The spinlock in eventfd_poll is trying to protect the count of events so
it can decide if it should return POLLIN, POLLERR, or POLLOUT. But,
because of the way we drop the lock after calling poll_wait, and drop it
again before returning, we have the same pile of races with the lock as
we do with a single read of ctx->count().
This replaces the lock with a read barrier and single read.

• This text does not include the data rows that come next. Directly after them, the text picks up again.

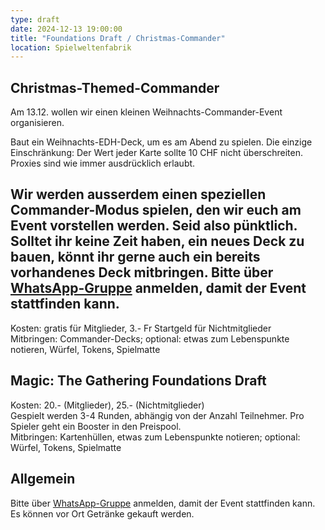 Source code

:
 ```yaml
---
type: draft
date: 2024-12-13 19:00:00
title: "Foundations Draft / Christmas-Commander"
location: Spielweltenfabrik
---
```

## Christmas-Themed-Commander
Am 13.12. wollen wir einen kleinen Weihnachts-Commander-Event organisieren. 

Baut ein Weihnachts-EDH-Deck, um es am Abend zu spielen. 
Die einzige Einschränkung: Der Wert jeder Karte sollte 10 CHF nicht überschreiten. Proxies sind wie immer ausdrücklich erlaubt.

Wir werden ausserdem einen speziellen Commander-Modus spielen, den wir euch am Event vorstellen werden. Seid also pünktlich. Solltet ihr keine Zeit haben, ein neues Deck zu bauen, könnt ihr gerne auch ein bereits vorhandenes Deck mitbringen.
Bitte über [WhatsApp-Gruppe](https://chat.whatsapp.com/HQ7IINFrZB63esDNRqsIUw) anmelden, damit der Event stattfinden kann.
---
Kosten: gratis für Mitglieder, 3.- Fr Startgeld für Nichtmitglieder \
Mitbringen: Commander-Decks; optional: etwas zum Lebenspunkte notieren, Würfel, Tokens, Spielmatte

## Magic: The Gathering Foundations Draft
Kosten: 20.- (Mitglieder), 25.- (Nichtmitglieder) \
Gespielt werden 3-4 Runden, abhängig von der Anzahl Teilnehmer.
Pro Spieler geht ein Booster in den Preispool. \
Mitbringen: Kartenhüllen, etwas zum Lebenspunkte notieren; optional: Würfel, Tokens, Spielmatte

## Allgemein
Bitte über [WhatsApp-Gruppe](https://chat.whatsapp.com/HQ7IINFrZB63esDNRqsIUw) anmelden, damit der Event stattfinden kann. \
Es können vor Ort Getränke gekauft werden.
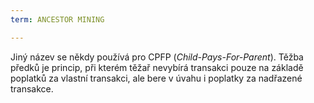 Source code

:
 ```yaml
---
term: ANCESTOR MINING

---
```

Jiný název se někdy používá pro CPFP (*Child-Pays-For-Parent*). Těžba předků je princip, při kterém těžař nevybírá transakci pouze na základě poplatků za vlastní transakci, ale bere v úvahu i poplatky za nadřazené transakce. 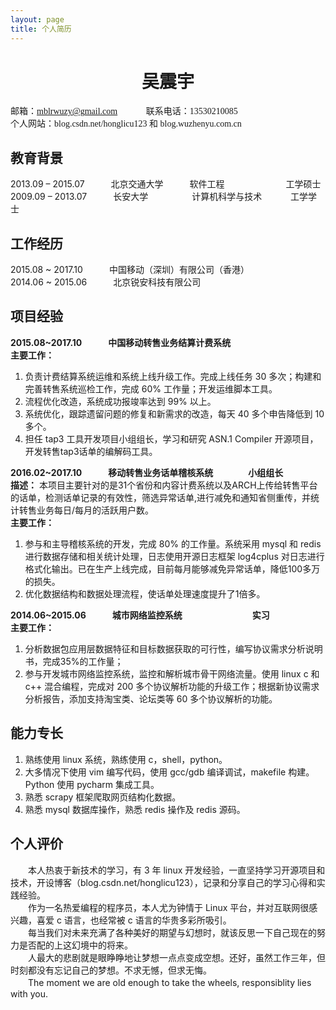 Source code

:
 ```yaml
---
layout: page
title: 个人简历
---
```


# <center>吴震宇</center>
<font face="consolas">邮箱：mblrwuzy@gmail.com 　　　联系电话：13530210085 <br>
个人网站：blog.csdn.net/honglicu123 和 blog.wuzhenyu.com.cn</font>

## 教育背景
2013.09 – 2015.07　　　北京交通大学　　　软件工程　　　　　　　工学硕士 <br>
2009.09 – 2013.07　　　长安大学　　　　　计算机科学与技术	　　　工学学士

## 工作经历
2015.08 ~ 2017.10　　　中国移动（深圳）有限公司（香港）<br>
2014.06 ~ 2015.06　　　北京锐安科技有限公司

## 项目经验
**2015.08~2017.10　　　中国移动转售业务结算计费系统** <br>
**主要工作：**
1. 负责计费结算系统运维和系统上线升级工作。完成上线任务 30 多次；构建和完善转售系统巡检工作，完成 60% 工作量；开发运维脚本工具。 <br>
2. 流程优化改造，系统成功报竣率达到 99% 以上。 <br>
3. 系统优化，跟踪遗留问题的修复和新需求的改造，每天 40 多个申告降低到 10 多个。 <br>
4. 担任 tap3 工具开发项目小组组长，学习和研究 ASN.1 Compiler 开源项目，开发转售tap3话单的编解码工具。

**2016.02~2017.10　　　移动转售业务话单稽核系统　　　　小组组长**　<br>
**描述：** 本项目主要针对的是31个省份和内容计费系统以及ARCH上传给转售平台的话单，检测话单记录的有效性，筛选异常话单,进行减免和通知省侧重传，并统计转售业务每日/每月的活跃用户数。<br>
**主要工作：** 
1. 参与和主导稽核系统的开发，完成 80% 的工作量。系统采用 mysql 和 redis 进行数据存储和相关统计处理，日志使用开源日志框架 log4cplus 对日志进行格式化输出。已在生产上线完成，目前每月能够减免异常话单，降低100多万的损失。 <br>
2. 优化数据结构和数据处理流程，使话单处理速度提升了1倍多。

**2014.06~2015.06　　　城市网络监控系统　　　　　　　　实习**　<br>
**主要工作：**
1. 分析数据包应用层数据特征和目标数据获取的可行性，编写协议需求分析说明书，完成35%的工作量； <br>
2. 参与开发城市网络监控系统，监控和解析城市骨干网络流量。使用 linux c 和 c++ 混合编程，完成对 200 多个协议解析功能的升级工作；根据新协议需求分析报告，添加支持淘宝类、论坛类等 60 多个协议解析的功能。

## 能力专长
1. 熟练使用 linux 系统，熟练使用 c，shell，python。 <br>
2. 大多情况下使用 vim 编写代码，使用 gcc/gdb 编译调试，makefile 构建。Python 使用 pycharm 集成工具。 <br>
3. 熟悉 scrapy 框架爬取网页结构化数据。 <br>
4. 熟悉 mysql 数据库操作，熟悉 redis 操作及 redis 源码。

## 个人评价
　　本人热衷于新技术的学习，有 3 年 linux 开发经验，一直坚持学习开源项目和技术，开设博客（blog.csdn.net/honglicu123），记录和分享自己的学习心得和实践经验。<br>
　　作为一名热爱编程的程序员，本人尤为钟情于 Linux 平台，并对互联网很感兴趣，喜爱 c 语言，也经常被 c 语言的华贵多彩所吸引。 <br>
　　每当我们对未来充满了各种美好的期望与幻想时，就该反思一下自己现在的努力是否配的上这幻境中的将来。<br>
　　人最大的悲剧就是眼睁睁地让梦想一点点变成空想。还好，虽然工作三年，但时刻都没有忘记自己的梦想。不求无憾，但求无悔。 <br>
　　The moment we are old enough to take the wheels, responsiblity lies with you. <br>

eventfd_write does a single bump of ctx->count, so this should not add
new races with adding events. eventfd_read is similar, it will do a
single decrement with the lock held, and so we're making the race with
concurrent readers slightly larger.
This spinlock is the top CPU user in kernel code during one of our
workloads. Removing it gives us a ~2% boost.
[arnd@arndb.de: avoid unused variable warning]
[dan.carpenter@oracle.com: type bug in eventfd_poll()]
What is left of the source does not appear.